--- WORK TO BE COMPLETED ---
In how many lines of the listing does the string "automatically" appear? Give only the number.

--- AVAILABLE DATA ---
========================================================================
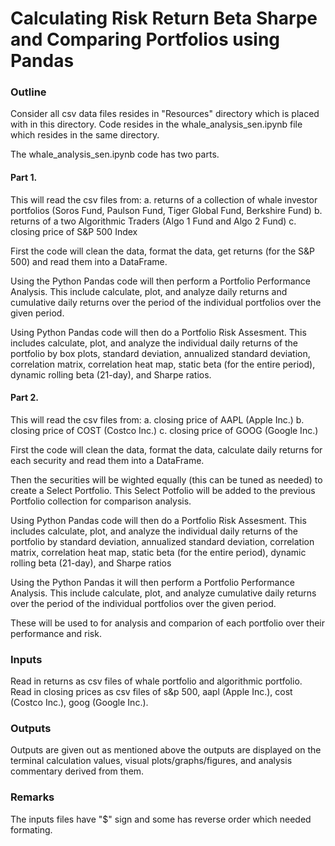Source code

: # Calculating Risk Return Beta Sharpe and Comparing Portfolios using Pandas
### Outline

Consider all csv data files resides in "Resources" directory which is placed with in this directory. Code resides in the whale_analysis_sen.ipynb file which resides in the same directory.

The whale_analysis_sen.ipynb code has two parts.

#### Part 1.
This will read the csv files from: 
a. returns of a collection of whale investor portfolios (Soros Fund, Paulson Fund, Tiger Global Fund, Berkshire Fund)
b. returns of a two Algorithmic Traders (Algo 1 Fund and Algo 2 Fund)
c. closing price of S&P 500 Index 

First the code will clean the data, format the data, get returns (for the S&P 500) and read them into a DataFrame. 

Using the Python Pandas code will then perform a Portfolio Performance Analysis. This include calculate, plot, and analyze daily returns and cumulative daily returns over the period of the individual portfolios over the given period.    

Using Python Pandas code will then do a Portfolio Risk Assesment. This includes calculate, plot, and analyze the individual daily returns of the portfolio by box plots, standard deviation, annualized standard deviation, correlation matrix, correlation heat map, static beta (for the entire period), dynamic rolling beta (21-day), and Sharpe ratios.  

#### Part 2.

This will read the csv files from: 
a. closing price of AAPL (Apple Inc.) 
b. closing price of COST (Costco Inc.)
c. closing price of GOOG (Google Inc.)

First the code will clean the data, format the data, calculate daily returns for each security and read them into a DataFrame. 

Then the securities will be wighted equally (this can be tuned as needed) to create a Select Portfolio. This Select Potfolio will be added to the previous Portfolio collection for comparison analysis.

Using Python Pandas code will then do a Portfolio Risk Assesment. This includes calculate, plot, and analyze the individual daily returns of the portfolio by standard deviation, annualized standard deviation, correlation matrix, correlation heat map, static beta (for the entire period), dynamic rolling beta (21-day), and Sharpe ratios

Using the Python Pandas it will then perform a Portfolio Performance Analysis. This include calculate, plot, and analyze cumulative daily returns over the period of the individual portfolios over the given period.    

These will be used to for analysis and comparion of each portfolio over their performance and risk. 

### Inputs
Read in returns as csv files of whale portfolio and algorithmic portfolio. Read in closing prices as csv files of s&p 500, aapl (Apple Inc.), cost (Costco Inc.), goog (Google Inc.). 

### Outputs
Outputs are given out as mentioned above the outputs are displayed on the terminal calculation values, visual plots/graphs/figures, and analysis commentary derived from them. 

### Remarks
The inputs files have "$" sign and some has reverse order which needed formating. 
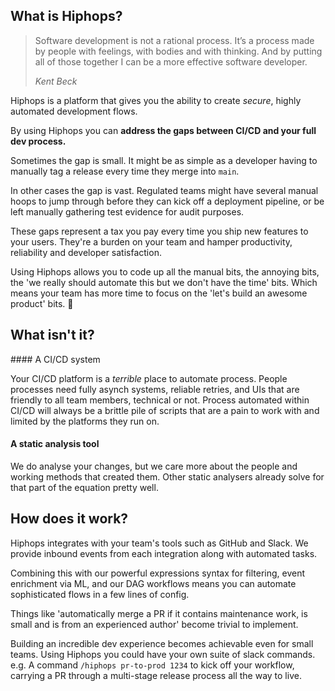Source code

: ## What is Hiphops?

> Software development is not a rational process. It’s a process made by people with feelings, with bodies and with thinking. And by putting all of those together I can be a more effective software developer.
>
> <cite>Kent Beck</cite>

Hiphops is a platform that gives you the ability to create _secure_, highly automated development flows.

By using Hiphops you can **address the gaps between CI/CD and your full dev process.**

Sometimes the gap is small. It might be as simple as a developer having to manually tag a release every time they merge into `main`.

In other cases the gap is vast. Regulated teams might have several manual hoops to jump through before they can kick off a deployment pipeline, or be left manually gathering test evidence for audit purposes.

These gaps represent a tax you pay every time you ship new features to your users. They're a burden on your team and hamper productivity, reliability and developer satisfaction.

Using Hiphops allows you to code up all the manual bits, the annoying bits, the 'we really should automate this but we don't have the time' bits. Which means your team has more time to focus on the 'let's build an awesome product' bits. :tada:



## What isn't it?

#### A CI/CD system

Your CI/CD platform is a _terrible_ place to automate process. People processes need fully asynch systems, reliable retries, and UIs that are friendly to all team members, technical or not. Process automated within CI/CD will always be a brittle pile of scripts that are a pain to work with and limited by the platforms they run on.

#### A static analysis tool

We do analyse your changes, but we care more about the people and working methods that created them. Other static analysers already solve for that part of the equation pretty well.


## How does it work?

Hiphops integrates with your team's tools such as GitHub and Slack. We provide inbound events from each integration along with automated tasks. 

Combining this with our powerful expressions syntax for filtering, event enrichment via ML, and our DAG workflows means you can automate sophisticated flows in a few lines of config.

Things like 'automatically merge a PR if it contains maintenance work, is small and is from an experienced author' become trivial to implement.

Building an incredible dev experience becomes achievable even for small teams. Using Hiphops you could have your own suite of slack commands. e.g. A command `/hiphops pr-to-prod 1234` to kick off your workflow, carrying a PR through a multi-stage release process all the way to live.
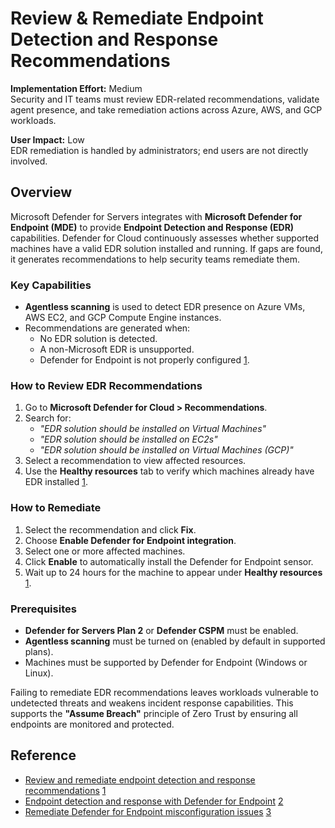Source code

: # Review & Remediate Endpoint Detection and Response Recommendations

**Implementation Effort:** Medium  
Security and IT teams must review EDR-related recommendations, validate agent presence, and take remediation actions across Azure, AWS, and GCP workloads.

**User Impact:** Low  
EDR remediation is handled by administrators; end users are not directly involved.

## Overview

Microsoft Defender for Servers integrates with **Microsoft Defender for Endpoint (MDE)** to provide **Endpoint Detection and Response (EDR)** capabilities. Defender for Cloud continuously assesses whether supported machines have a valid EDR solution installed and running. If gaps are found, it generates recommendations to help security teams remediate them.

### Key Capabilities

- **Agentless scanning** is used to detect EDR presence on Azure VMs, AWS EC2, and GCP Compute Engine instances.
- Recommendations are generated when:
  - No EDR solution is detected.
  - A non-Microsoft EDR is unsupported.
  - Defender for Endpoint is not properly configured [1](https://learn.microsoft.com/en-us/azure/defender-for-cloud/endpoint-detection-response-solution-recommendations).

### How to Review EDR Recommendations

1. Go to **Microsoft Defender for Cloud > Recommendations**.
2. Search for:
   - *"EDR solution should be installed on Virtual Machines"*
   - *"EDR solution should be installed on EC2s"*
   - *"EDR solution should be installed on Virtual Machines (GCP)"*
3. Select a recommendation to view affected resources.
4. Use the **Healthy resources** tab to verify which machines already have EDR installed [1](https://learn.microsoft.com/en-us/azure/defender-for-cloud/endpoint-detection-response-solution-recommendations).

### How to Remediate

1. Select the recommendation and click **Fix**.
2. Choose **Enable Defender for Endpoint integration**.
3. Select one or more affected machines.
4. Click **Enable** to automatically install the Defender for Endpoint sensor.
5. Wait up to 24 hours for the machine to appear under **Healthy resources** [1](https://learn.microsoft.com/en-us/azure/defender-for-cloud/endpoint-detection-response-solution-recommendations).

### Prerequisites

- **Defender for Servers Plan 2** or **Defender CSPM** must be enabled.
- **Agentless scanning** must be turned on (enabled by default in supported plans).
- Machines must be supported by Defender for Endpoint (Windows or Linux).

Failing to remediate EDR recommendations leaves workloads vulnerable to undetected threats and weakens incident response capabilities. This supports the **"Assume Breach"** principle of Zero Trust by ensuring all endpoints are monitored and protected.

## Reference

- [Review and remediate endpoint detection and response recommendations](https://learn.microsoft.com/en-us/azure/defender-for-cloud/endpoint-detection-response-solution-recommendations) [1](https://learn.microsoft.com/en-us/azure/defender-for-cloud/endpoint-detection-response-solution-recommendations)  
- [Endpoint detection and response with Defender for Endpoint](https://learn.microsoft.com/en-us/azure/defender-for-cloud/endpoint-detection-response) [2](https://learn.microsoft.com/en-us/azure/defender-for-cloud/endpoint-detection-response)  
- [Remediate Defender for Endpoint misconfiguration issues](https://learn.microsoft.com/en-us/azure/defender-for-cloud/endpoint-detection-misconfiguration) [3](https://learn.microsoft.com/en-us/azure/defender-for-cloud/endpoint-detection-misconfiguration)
========================================================================
--- YOUR RESPONSE ---
2